## [Excerpted data]
⁂
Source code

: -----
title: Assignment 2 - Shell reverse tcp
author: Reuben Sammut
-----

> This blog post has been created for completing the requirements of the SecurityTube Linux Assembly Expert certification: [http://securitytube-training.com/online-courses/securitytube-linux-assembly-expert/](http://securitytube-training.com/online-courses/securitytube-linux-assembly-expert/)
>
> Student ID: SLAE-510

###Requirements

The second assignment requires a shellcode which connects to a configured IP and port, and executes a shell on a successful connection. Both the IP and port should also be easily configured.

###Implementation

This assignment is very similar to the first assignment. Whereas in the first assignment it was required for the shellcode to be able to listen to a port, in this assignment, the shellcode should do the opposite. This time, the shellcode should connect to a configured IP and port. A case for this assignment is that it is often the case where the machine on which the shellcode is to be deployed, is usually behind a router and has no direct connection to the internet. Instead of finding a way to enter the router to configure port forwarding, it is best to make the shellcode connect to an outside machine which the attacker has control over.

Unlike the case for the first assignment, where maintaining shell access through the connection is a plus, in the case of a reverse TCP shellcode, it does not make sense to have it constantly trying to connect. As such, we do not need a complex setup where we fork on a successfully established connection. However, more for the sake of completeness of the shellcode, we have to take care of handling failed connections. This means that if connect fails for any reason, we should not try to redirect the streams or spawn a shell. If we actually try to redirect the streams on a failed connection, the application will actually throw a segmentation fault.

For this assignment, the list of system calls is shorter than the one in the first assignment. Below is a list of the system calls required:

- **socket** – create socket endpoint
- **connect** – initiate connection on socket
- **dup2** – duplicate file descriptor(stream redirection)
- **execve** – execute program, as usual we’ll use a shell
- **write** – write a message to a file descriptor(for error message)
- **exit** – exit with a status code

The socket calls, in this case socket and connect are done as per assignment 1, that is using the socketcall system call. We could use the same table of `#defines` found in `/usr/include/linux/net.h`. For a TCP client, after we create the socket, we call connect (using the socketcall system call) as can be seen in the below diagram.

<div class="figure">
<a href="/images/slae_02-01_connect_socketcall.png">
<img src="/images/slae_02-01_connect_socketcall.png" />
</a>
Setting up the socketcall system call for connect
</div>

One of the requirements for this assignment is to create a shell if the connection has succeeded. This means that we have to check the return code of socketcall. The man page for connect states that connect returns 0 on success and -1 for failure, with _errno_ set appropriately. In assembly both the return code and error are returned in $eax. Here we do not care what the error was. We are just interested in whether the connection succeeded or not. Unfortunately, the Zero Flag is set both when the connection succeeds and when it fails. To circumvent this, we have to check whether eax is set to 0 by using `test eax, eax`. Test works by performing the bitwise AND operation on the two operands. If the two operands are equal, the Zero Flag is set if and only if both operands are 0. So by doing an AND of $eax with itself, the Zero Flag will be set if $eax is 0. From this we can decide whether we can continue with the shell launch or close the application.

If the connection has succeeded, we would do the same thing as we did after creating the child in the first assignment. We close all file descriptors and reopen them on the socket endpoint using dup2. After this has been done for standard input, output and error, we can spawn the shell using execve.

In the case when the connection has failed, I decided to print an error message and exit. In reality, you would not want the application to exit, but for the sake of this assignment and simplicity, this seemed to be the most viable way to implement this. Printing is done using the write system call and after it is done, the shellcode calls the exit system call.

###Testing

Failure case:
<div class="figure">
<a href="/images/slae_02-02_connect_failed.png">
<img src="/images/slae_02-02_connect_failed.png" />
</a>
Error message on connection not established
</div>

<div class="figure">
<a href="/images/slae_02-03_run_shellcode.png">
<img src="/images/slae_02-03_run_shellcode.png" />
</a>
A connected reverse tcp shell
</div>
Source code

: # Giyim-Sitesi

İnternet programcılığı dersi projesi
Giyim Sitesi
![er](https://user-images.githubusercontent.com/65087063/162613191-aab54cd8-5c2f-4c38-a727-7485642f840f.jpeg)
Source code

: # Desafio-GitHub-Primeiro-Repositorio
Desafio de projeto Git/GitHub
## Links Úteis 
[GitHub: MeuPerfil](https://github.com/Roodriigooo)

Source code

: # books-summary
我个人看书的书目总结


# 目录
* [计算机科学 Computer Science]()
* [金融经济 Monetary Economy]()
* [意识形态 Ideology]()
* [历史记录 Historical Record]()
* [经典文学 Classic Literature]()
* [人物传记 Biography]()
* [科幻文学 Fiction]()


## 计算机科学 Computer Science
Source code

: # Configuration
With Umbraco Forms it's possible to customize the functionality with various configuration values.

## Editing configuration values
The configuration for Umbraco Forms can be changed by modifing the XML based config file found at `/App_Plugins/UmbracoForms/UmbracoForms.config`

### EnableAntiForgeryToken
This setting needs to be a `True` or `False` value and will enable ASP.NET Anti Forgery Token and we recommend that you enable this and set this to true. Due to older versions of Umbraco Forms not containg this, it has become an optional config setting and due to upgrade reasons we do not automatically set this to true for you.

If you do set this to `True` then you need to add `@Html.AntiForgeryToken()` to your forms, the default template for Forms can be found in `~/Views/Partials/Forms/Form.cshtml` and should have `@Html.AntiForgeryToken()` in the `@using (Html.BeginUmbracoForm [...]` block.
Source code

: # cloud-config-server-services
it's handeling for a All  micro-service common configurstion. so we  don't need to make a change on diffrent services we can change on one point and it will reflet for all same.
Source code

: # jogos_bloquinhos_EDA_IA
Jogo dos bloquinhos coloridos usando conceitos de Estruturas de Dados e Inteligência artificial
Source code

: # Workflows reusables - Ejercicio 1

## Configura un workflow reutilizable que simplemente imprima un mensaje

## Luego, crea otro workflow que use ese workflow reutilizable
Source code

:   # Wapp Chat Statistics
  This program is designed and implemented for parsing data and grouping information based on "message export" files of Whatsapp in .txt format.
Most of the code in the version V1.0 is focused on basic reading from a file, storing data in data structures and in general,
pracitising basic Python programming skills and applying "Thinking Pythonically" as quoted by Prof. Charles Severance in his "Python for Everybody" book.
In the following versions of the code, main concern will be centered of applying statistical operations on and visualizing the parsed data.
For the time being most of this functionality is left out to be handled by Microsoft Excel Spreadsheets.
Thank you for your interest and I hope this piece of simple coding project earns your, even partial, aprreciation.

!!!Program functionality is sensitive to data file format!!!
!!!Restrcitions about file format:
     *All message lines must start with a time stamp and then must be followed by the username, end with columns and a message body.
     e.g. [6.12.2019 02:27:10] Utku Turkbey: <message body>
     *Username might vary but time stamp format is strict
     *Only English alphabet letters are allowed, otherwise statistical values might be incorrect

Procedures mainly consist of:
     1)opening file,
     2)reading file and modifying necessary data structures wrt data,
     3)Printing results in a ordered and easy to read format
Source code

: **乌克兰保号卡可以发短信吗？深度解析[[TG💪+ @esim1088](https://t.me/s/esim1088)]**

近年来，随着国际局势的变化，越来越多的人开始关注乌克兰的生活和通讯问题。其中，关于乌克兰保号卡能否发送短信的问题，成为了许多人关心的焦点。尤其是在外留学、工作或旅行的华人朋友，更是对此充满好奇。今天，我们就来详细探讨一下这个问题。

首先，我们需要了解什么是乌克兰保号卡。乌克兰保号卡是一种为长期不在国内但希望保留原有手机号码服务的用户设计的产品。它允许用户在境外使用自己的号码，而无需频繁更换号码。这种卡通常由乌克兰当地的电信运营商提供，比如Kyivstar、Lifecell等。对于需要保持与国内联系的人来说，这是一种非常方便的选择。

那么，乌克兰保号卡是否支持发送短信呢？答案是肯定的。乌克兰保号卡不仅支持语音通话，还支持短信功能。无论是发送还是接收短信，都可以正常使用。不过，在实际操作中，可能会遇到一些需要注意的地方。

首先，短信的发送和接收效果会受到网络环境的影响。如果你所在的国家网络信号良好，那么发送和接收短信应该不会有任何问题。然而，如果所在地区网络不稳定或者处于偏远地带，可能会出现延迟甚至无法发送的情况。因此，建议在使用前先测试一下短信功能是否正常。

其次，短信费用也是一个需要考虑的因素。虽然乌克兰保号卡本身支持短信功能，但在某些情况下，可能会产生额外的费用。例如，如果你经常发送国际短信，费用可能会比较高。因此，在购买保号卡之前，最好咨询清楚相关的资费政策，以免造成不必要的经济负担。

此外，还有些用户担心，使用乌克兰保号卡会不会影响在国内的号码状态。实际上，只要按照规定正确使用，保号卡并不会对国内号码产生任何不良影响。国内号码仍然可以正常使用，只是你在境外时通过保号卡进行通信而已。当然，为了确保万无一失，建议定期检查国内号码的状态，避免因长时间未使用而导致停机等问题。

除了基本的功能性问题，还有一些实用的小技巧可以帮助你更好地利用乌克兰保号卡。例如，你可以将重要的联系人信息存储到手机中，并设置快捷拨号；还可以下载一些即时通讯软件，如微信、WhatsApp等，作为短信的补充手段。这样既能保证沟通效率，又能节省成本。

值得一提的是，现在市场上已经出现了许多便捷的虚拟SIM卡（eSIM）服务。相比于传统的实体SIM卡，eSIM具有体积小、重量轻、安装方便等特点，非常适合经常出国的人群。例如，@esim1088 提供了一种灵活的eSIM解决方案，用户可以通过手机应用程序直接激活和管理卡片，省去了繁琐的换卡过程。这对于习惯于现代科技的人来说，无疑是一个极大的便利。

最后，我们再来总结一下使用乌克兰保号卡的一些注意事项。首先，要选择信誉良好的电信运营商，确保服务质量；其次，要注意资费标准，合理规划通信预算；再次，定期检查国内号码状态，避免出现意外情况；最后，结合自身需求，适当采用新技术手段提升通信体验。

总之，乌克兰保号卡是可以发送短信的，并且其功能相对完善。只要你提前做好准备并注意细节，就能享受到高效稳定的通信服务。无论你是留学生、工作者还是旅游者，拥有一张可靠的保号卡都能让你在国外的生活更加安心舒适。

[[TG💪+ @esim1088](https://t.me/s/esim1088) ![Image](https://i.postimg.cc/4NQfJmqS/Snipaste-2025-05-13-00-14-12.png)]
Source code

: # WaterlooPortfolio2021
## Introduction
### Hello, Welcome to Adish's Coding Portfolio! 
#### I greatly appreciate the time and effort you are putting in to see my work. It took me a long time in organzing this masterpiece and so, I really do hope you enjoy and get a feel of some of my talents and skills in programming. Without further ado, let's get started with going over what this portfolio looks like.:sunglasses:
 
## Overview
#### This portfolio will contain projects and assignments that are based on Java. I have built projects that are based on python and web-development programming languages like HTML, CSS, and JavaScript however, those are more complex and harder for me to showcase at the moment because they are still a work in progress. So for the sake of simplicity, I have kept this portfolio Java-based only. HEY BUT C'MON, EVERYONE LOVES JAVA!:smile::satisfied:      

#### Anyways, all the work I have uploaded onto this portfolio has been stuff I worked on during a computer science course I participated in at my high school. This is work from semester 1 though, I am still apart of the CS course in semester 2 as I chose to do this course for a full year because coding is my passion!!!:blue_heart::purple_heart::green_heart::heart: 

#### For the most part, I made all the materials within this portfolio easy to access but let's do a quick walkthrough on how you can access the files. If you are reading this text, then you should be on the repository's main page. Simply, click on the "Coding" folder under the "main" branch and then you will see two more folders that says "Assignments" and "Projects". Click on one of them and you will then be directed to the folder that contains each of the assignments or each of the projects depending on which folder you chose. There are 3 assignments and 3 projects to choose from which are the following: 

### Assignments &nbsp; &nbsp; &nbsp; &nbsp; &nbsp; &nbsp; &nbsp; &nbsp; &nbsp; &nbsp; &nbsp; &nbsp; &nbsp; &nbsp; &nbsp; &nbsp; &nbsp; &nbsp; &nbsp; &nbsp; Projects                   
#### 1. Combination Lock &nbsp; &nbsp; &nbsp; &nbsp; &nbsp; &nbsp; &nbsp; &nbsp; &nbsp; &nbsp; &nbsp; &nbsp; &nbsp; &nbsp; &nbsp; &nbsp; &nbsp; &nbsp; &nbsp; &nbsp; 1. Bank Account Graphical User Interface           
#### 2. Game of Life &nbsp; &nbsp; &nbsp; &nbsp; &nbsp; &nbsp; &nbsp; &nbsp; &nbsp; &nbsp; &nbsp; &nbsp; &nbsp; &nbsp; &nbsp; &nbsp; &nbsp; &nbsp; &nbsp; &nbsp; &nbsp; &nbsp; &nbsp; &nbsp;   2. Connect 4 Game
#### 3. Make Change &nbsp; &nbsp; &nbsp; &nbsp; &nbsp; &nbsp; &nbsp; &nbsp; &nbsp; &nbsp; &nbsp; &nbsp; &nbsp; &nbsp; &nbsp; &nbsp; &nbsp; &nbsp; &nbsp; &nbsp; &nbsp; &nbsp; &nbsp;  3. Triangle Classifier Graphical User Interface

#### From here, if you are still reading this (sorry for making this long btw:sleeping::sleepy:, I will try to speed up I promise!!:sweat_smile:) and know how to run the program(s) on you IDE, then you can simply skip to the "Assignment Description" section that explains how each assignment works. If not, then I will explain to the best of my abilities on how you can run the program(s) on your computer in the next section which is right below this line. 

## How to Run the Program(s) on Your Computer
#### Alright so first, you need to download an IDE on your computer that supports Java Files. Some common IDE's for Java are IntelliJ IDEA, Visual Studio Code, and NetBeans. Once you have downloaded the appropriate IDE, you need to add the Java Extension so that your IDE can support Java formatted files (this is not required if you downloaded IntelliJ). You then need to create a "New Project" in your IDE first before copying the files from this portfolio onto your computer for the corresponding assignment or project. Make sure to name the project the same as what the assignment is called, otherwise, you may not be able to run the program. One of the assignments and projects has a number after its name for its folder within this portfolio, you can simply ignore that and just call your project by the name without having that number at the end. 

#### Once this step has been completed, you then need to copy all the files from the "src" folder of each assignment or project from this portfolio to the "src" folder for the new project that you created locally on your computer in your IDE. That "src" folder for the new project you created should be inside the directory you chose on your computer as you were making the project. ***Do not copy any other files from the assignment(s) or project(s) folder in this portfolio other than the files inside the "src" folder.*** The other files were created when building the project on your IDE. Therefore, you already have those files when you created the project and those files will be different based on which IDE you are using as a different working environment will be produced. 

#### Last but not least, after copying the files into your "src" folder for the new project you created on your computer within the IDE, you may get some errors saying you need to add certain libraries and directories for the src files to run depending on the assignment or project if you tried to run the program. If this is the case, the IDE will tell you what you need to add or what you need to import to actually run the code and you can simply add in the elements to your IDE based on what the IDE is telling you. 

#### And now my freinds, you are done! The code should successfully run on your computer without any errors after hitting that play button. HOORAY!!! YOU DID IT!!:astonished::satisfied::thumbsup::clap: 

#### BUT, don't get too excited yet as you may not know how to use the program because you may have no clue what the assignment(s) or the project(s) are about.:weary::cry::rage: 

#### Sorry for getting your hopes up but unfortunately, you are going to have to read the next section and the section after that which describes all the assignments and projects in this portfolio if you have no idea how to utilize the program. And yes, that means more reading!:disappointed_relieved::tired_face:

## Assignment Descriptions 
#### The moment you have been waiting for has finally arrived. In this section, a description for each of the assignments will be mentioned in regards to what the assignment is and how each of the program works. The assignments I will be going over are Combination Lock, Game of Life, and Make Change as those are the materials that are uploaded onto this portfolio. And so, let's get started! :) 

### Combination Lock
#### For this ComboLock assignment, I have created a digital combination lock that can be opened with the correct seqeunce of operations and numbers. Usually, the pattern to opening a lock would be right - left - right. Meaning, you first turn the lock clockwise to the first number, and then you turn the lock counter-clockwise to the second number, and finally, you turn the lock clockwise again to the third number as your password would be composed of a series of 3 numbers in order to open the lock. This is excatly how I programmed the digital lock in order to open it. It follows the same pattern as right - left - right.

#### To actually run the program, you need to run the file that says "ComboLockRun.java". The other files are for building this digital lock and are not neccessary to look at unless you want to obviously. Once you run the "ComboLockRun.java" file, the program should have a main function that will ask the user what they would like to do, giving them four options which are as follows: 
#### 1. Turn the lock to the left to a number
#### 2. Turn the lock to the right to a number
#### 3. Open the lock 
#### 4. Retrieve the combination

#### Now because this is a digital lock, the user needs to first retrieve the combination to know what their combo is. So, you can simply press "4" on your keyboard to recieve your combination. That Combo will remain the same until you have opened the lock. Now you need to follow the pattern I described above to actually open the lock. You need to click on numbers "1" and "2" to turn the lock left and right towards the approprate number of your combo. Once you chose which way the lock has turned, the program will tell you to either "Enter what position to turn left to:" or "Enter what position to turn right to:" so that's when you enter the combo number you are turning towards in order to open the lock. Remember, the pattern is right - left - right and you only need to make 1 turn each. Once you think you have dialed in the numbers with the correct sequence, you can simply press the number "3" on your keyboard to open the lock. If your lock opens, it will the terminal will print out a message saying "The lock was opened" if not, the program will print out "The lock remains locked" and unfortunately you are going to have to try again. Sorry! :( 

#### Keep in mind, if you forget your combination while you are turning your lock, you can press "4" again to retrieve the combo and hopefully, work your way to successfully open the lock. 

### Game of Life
⁂
## [Goal of the exercise]
The response must hold only the lines above from the line with "首先，我们需要了解什么是乌克" through the line with "首先，短信的发送和接收效果会", each copied exactly, both ends kept.

## [Solution to this problem]
首先，我们需要了解什么是乌克兰保号卡。乌克兰保号卡是一种为长期不在国内但希望保留原有手机号码服务的用户设计的产品。它允许用户在境外使用自己的号码，而无需频繁更换号码。这种卡通常由乌克兰当地的电信运营商提供，比如Kyivstar、Lifecell等。对于需要保持与国内联系的人来说，这是一种非常方便的选择。

那么，乌克兰保号卡是否支持发送短信呢？答案是肯定的。乌克兰保号卡不仅支持语音通话，还支持短信功能。无论是发送还是接收短信，都可以正常使用。不过，在实际操作中，可能会遇到一些需要注意的地方。

首先，短信的发送和接收效果会受到网络环境的影响。如果你所在的国家网络信号良好，那么发送和接收短信应该不会有任何问题。然而，如果所在地区网络不稳定或者处于偏远地带，可能会出现延迟甚至无法发送的情况。因此，建议在使用前先测试一下短信功能是否正常。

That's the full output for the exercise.